Ein schuldhafter Verstoß des Gesellschafters gegen seine Treuepflichten kann mehrere Konsequenzen nach sich ziehen:
Er kann auf Unterlassung (§ 1004 BGB ggf. analog) bzw. Leistung verklagt werden.
Er kann zum Schadensersatz (§§ 280 ff. BGB) verpflichtet sein. Bei Verletzung des Wettbewerbsverbotes kann die GbR Ersatz eines ihr gegebenenfalls entstandenen Schadens verlangen (§§ 280 ff. BGB, ggf. § 113 Abs. 1 HGB analog).
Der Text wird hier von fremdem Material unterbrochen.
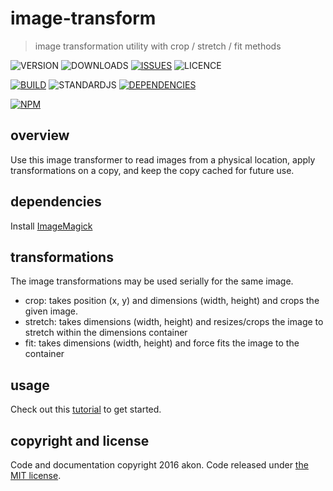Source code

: # image-transform
> image transformation utility with crop / stretch / fit methods

![VERSION](https://img.shields.io/npm/v/image-transform.svg)
![DOWNLOADS](https://img.shields.io/npm/dt/image-transform.svg)
[![ISSUES](https://img.shields.io/github/issues-raw/akonoupakis/image-transform.svg)](https://github.com/akonoupakis/image-transform/issues)
![LICENCE](https://img.shields.io/npm/l/image-transform.svg)

[![BUILD](https://api.travis-ci.org/akonoupakis/image-transform.svg?branch=master)](http://travis-ci.org/akonoupakis/image-transform)
![STANDARDJS](https://img.shields.io/badge/code%20style-standard-brightgreen.svg)
[![DEPENDENCIES](https://david-dm.org/akonoupakis/image-transform.svg)](https://david-dm.org/akonoupakis/image-transform)

[![NPM](https://nodei.co/npm/image-transform.png?downloads=true)](https://nodei.co/npm/image-transform/)

## overview

Use this image transformer to read images from a physical location, apply transformations on a copy, and keep the copy cached for future use.

## dependencies

Install [ImageMagick](http://www.imagemagick.org/script/download.php)

## transformations
The image transformations may be used serially for the same image.

* crop: takes position (x, y) and dimensions (width, height) and crops the given image.
* stretch: takes dimensions (width, height) and resizes/crops the image to stretch within the dimensions container
* fit: takes dimensions (width, height) and force fits the image to the container

## usage

Check out this [tutorial](https://cdn.rawgit.com/akonoupakis/image-transform/master/docs/jsdoc/tutorial-getting-started.html) to get started.

## copyright and license

Code and documentation copyright 2016 akon. Code released under [the MIT license](https://cdn.rawgit.com/akonoupakis/image-transform/master/LICENSE).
Anders als bei der OHG ist es jedoch nicht möglich, dass die GbR das gegen das Wettbewerbsverbot verstoßende Geschäft an sich zieht.
Ihm können die Geschäftsführungs- (§ 712 BGB) und Vertretungsbefugnis (§ 715 BGB) entzogen werden.
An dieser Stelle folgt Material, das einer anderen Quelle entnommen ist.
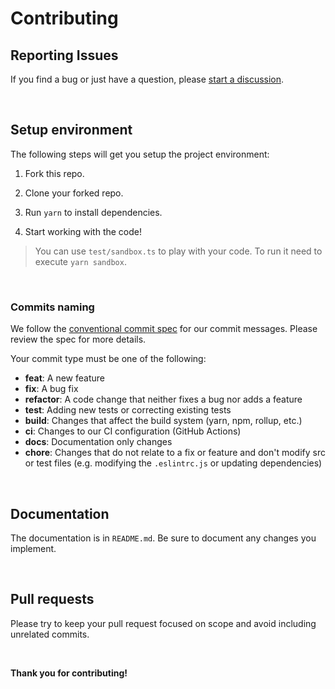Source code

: # Contributing

## Reporting Issues

If you find a bug or just have a question, please [start a discussion](https://github.com/metatyper/metatyper/discussions/new).

&nbsp;

## Setup environment

The following steps will get you setup the project environment:

1. Fork this repo.

2. Clone your forked repo.

3. Run `yarn` to install dependencies.

4. Start working with the code!

> You can use `test/sandbox.ts` to play with your code. To run it need to execute `yarn sandbox`.

&nbsp;

### Commits naming

We follow the [conventional commit spec](https://www.conventionalcommits.org/en/v1.0.0/) for our commit messages. Please review the spec for more details.

Your commit type must be one of the following:

- **feat**: A new feature
- **fix**: A bug fix
- **refactor**: A code change that neither fixes a bug nor adds a feature
- **test**: Adding new tests or correcting existing tests
- **build**: Changes that affect the build system (yarn, npm, rollup, etc.)
- **ci**: Changes to our CI configuration (GitHub Actions)
- **docs**: Documentation only changes
- **chore**: Changes that do not relate to a fix or feature and don't modify src or test files
  (e.g. modifying the `.eslintrc.js` or updating dependencies)

&nbsp;

## Documentation

The documentation is in `README.md`.
Be sure to document any changes you implement.

&nbsp;

## Pull requests

Please try to keep your pull request focused on scope and avoid including unrelated commits.

&nbsp;

**Thank you for contributing!**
Der Verstoß kann ein Ausschließungs- (§ 737 BGB) oder Auflösungsgrund (§ 723 BGB) sein.
Ein treuwidrig mit Dritten geschlossenes Geschäft ist u.U. nach § 138 BGB nichtig oder nach den Regeln zum Missbrauch der Vertretungsmacht (schwebend) unwirksam.
Treuwidrige Handlungen sind nichtig/unbeachtlich, § 242 BGB.

Der Gesellschafter kann dabei immer nur von der Gesellschaft oder seinen Mitgesellschaftern in Anspruch genommen werden. Eine doppelte Inanspruchnahme ist unzulässig.